At the moment, all I can think about is the large list of things I still haven´t done here that I want to do before I leave. There are almost too many opportunities here in Madrid, and it is such a challenge to find a way to take advantage of all of them. For example, I still need to go to many museums here, go to a fútbol game, find my favorite churrería (a place for churros y chocolate), get better acquainted with many of the cool barrios here, learn to make paella, go hiking in the area, and many, many more experiences.
This is where the mindfulness comes in. I am realizing more and more the importance of acknowledging levels of progress. I am trying to appreciate that in Spanish I can sometimes give people directions in the metro, I can argue with the bank until the fix a problem with my card, and I can make some sarcastic remarks that show a little more of my personality. These are the little things I am proud of and am aware of as the happen.
But, I also have to recognize the many things I have accomplished and experienced that I frequently forget about. I´ve traveled to so many different parts of Europe and learned a lot in the process. I have adjusted to a similar, yet distinct culture. I have become part of a Spanish family. I have improved my ability to speak and understand Spanish exponentially. I´ve greatly stopped translating Spanish to English in my head. A couple of days ago, I even had my first dream in Spanish, and while I don´t remember exactly what it was about, I remember waking up mid dream and thinking in Spanish about how weird it was that I had been dreaming in Spanish. I am working as an intern in a Spanish company (Apunto cooking school). I´m taking four classes completely in Spanish, only one of which is a grammar class. And, I´m enjoying it all!
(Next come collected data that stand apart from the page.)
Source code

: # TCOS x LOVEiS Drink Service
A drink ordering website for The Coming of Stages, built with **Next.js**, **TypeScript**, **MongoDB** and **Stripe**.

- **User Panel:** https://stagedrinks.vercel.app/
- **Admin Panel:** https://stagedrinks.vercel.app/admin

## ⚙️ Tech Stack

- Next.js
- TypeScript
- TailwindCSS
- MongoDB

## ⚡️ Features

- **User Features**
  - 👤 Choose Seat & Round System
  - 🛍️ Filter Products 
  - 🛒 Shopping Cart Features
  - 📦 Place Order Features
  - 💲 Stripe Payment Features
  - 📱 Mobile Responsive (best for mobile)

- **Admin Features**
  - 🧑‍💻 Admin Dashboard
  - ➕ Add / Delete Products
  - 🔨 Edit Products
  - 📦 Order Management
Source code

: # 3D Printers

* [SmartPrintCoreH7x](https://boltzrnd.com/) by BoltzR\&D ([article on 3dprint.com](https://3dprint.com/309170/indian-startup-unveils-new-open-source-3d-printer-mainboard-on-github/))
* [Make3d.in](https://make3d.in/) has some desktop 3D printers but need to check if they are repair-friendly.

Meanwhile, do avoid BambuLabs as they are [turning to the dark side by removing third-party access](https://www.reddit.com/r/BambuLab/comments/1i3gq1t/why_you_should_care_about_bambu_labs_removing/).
Yes, I still have a bucket list and hope to check off as much as possible before I head back home and transition back into life in the United States. And yes, I am a little sad that I don´t have much time left here. But, I think I need to remember to live life in the present, and take it day by day. I know that by mid December, I will feel that I spent my time studying abroad actively living and appreciating every day of it.